Exercise instructions:
From the first line to the last, print the data exactly.

(Saved data entries)
=== Section Start ===

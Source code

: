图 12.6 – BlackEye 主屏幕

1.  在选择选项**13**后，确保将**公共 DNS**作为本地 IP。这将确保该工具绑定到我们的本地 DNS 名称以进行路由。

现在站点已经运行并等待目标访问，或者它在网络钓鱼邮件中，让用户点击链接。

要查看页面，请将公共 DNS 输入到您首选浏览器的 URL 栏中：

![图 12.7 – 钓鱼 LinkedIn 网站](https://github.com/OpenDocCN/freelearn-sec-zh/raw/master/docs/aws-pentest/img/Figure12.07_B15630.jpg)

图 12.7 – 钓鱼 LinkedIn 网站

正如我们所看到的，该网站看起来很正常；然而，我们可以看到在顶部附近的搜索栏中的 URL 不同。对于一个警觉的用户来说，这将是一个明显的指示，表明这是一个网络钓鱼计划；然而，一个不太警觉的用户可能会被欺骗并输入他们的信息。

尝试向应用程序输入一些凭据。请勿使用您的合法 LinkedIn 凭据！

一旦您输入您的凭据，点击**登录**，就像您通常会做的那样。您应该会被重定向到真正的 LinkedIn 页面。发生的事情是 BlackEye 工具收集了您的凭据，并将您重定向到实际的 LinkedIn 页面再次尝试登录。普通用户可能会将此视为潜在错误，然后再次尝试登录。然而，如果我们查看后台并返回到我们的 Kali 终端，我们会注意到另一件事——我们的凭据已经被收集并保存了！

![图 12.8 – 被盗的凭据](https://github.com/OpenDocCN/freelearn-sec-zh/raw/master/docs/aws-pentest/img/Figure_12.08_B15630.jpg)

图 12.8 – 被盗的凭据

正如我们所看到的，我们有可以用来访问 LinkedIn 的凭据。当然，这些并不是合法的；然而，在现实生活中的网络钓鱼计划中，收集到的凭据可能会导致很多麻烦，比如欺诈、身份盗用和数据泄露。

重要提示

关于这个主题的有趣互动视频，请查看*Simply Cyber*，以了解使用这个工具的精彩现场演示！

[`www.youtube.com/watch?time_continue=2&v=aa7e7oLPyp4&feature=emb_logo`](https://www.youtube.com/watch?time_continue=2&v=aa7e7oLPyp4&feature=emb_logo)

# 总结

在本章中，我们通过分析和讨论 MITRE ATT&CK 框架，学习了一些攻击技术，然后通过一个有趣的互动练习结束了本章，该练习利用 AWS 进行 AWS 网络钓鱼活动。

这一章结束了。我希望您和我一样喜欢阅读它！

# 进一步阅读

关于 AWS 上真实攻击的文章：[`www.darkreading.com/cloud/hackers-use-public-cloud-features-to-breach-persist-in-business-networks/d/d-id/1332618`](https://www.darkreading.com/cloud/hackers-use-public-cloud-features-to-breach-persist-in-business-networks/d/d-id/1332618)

=== Section End ===

The completed task:
Source code

:图 12.6 – BlackEye 主屏幕

1.  在选择选项**13**后，确保将**公共 DNS**作为本地 IP。这将确保该工具绑定到我们的本地 DNS 名称以进行路由。

现在站点已经运行并等待目标访问，或者它在网络钓鱼邮件中，让用户点击链接。

要查看页面，请将公共 DNS 输入到您首选浏览器的 URL 栏中：

![图 12.7 – 钓鱼 LinkedIn 网站](https://github.com/OpenDocCN/freelearn-sec-zh/raw/master/docs/aws-pentest/img/Figure12.07_B15630.jpg)

图 12.7 – 钓鱼 LinkedIn 网站

正如我们所看到的，该网站看起来很正常；然而，我们可以看到在顶部附近的搜索栏中的 URL 不同。对于一个警觉的用户来说，这将是一个明显的指示，表明这是一个网络钓鱼计划；然而，一个不太警觉的用户可能会被欺骗并输入他们的信息。

尝试向应用程序输入一些凭据。请勿使用您的合法 LinkedIn 凭据！

一旦您输入您的凭据，点击**登录**，就像您通常会做的那样。您应该会被重定向到真正的 LinkedIn 页面。发生的事情是 BlackEye 工具收集了您的凭据，并将您重定向到实际的 LinkedIn 页面再次尝试登录。普通用户可能会将此视为潜在错误，然后再次尝试登录。然而，如果我们查看后台并返回到我们的 Kali 终端，我们会注意到另一件事——我们的凭据已经被收集并保存了！

![图 12.8 – 被盗的凭据](https://github.com/OpenDocCN/freelearn-sec-zh/raw/master/docs/aws-pentest/img/Figure_12.08_B15630.jpg)

图 12.8 – 被盗的凭据

正如我们所看到的，我们有可以用来访问 LinkedIn 的凭据。当然，这些并不是合法的；然而，在现实生活中的网络钓鱼计划中，收集到的凭据可能会导致很多麻烦，比如欺诈、身份盗用和数据泄露。

重要提示

关于这个主题的有趣互动视频，请查看*Simply Cyber*，以了解使用这个工具的精彩现场演示！

[`www.youtube.com/watch?time_continue=2&v=aa7e7oLPyp4&feature=emb_logo`](https://www.youtube.com/watch?time_continue=2&v=aa7e7oLPyp4&feature=emb_logo)

# 总结

在本章中，我们通过分析和讨论 MITRE ATT&CK 框架，学习了一些攻击技术，然后通过一个有趣的互动练习结束了本章，该练习利用 AWS 进行 AWS 网络钓鱼活动。

这一章结束了。我希望您和我一样喜欢阅读它！

# 进一步阅读

关于 AWS 上真实攻击的文章：[`www.darkreading.com/cloud/hackers-use-public-cloud-features-to-breach-persist-in-business-networks/d/d-id/1332618`](https://www.darkreading.com/cloud/hackers-use-public-cloud-features-to-breach-persist-in-business-networks/d/d-id/1332618)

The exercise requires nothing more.